As reported in thepharmaletter, Sanofi-Aventis made a couple of big moves this week to shore up its business. In the first instance, Sanofi worked out an agreement related to generic versions of its cancer
drug Eloxatin (oxalipatin) with its rivals Teva, Fresnius Kabi, and Sandoz. The agreement calls for the three to stop selling the drug in June of this year and allows them to recommence in August 2012. There are still other generic firms, e.g. Sun Pharmaceuticals, operating outside this agreement. It remains to be seen what actions, if any, will occur with them. The deal is subject to review by the FTC, the US Dept of Justice and the State Attorney General's Office in Michigan. The FTC, in particular, is on record against these type of "pay to delay" type agreements as it believes this leads to higher prices for consumers.

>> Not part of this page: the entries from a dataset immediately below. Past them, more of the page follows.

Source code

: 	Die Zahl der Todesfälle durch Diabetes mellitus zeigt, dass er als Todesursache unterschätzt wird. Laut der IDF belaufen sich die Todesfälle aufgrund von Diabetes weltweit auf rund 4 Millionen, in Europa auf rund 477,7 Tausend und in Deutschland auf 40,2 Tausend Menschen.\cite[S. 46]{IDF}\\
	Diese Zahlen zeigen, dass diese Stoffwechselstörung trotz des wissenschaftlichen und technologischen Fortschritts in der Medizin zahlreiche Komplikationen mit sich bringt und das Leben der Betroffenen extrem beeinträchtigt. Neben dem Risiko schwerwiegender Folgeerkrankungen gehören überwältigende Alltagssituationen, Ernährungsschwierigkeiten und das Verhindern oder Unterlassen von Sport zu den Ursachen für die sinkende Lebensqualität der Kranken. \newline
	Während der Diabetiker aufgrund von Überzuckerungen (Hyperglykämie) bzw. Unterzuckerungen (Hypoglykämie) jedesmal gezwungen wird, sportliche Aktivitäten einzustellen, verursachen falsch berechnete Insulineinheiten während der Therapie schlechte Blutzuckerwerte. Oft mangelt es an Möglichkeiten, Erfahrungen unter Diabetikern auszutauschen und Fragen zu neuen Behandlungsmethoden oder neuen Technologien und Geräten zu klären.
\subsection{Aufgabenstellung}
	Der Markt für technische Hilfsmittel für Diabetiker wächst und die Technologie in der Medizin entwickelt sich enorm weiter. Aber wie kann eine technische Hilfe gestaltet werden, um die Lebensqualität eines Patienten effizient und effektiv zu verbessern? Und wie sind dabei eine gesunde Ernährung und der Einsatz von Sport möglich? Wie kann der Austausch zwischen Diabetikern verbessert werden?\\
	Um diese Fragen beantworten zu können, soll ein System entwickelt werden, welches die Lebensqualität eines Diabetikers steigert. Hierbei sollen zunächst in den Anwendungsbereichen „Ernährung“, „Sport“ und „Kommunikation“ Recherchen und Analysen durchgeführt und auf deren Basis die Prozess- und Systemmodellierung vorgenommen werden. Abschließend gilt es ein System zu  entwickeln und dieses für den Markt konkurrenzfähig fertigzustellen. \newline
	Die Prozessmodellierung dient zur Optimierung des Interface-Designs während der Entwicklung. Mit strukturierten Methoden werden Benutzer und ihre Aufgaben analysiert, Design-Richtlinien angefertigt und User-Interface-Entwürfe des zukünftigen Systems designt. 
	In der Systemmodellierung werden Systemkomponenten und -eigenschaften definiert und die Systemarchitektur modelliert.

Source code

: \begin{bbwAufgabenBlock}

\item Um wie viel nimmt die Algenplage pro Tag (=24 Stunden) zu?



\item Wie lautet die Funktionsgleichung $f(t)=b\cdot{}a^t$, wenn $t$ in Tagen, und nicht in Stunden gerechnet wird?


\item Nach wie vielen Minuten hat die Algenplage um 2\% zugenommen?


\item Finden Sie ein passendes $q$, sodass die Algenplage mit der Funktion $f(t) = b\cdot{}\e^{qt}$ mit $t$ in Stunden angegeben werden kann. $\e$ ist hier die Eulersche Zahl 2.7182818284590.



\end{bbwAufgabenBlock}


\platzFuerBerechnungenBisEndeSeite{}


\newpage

Like many other Big Pharma rivals, Sanofi-Aventis also announced it would be investing 150 M Euros to convert existing facilities toward biopharmaceutical and vaccine applications. Approximately 90 M Euros will be spent renovating two of its existing French plants, and another 60 M will be invested toward building a vaccine manufacturing facility in the Rhone. This is in keeping with market trends toward higher growth in biopharma and vaccine segments. Sanofi is better positioning itself to compete with other pharma companies making similar type investments.
Posted by Bruce Lehr April 3rd 2010.